Russian scientists recently returned from a research expedition with the news that the underwater Lomonosov Ridge links their country's Siberian shelf directly to the North Pole. That's the rationale behind the controversial flag planting at the pole by Russian submarines in early August.
Russia's new claim would add 1.2 million square kilometers to its jurisdiction.
This is not Russia's first attempt to snap up chunks of the polar regions. In 2001, the country applied to the U.N. Commission on the Limits of the Continental Shelf to push Russia's territorial limits over large swaths of the Arctic, based partly on the relationship of the Lomonosov ridge to the Eurasian continent. The U.N. recommended further study of the country's claims in the Central Arctic Ocean. Russia plans to submit a revised claim at the next commission meeting in 2009.

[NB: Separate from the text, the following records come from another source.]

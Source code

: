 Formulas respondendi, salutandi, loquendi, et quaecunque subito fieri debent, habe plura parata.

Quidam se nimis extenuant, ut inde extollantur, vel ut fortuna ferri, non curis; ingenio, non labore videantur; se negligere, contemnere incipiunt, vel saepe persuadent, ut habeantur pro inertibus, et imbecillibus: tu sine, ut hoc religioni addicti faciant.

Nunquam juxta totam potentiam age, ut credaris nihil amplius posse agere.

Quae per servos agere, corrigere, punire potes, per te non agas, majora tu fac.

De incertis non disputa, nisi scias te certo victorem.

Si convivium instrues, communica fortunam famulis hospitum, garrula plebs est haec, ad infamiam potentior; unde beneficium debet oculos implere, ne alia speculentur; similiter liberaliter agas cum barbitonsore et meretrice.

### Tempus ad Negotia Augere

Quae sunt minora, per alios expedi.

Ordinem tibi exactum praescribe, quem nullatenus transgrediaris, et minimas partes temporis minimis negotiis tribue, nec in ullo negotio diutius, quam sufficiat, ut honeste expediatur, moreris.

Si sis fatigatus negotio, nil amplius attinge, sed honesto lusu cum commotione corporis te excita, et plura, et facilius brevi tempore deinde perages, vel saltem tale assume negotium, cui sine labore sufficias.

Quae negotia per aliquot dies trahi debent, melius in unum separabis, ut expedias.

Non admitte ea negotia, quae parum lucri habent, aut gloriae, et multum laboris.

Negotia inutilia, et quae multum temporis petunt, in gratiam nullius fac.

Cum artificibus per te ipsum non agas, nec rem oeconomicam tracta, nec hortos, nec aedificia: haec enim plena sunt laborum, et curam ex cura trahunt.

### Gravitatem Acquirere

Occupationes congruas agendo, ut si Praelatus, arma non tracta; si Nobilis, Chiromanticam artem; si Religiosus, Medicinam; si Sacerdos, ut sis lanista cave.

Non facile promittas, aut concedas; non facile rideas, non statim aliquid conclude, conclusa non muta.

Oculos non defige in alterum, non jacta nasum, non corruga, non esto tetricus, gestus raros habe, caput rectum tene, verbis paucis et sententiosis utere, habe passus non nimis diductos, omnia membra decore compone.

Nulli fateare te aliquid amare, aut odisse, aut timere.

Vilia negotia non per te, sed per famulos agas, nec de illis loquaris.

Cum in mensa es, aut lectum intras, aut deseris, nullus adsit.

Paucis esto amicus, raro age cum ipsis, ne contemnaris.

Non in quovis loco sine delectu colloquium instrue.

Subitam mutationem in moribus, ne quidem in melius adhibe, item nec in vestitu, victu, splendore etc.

Denmark and Canada have also expressed claims to the Lomonosov Ridge, which is geologically a slice of continental crust that stretches from Greenland to Siberia. These countries say that the ridge actually belongs to the Greenland-Canada continental shelf, and have dispatched their own scientists to find evidence to bolster those assertions.
One obvious motivation for countries to expand their boundaries is to gain control of more natural resources. The oil and gas potential of the area in question is not well understood, however. Only a few relatively small areas of the Arctic have been moderately explored, and the Russian Arctic is among the least explored areas in the world, according to the U.S. Geological Survey. The survey's assessment of world petroleum resources in 2000 only included a few Arctic basins.
Since 2004, the agency has been conducting a resource assessment of the circum-Arctic region, but work on the Russian Arctic is in its early stages and no figure is yet available.
Irregardless of the size of the potential resources, the U.S. doesn't have firm standing in the North Pole debate. The U.S. Senate has not ratified the Law of the Sea treaty, so the country doesn't have a seat on the U.N. commission that rules on claims in international waters.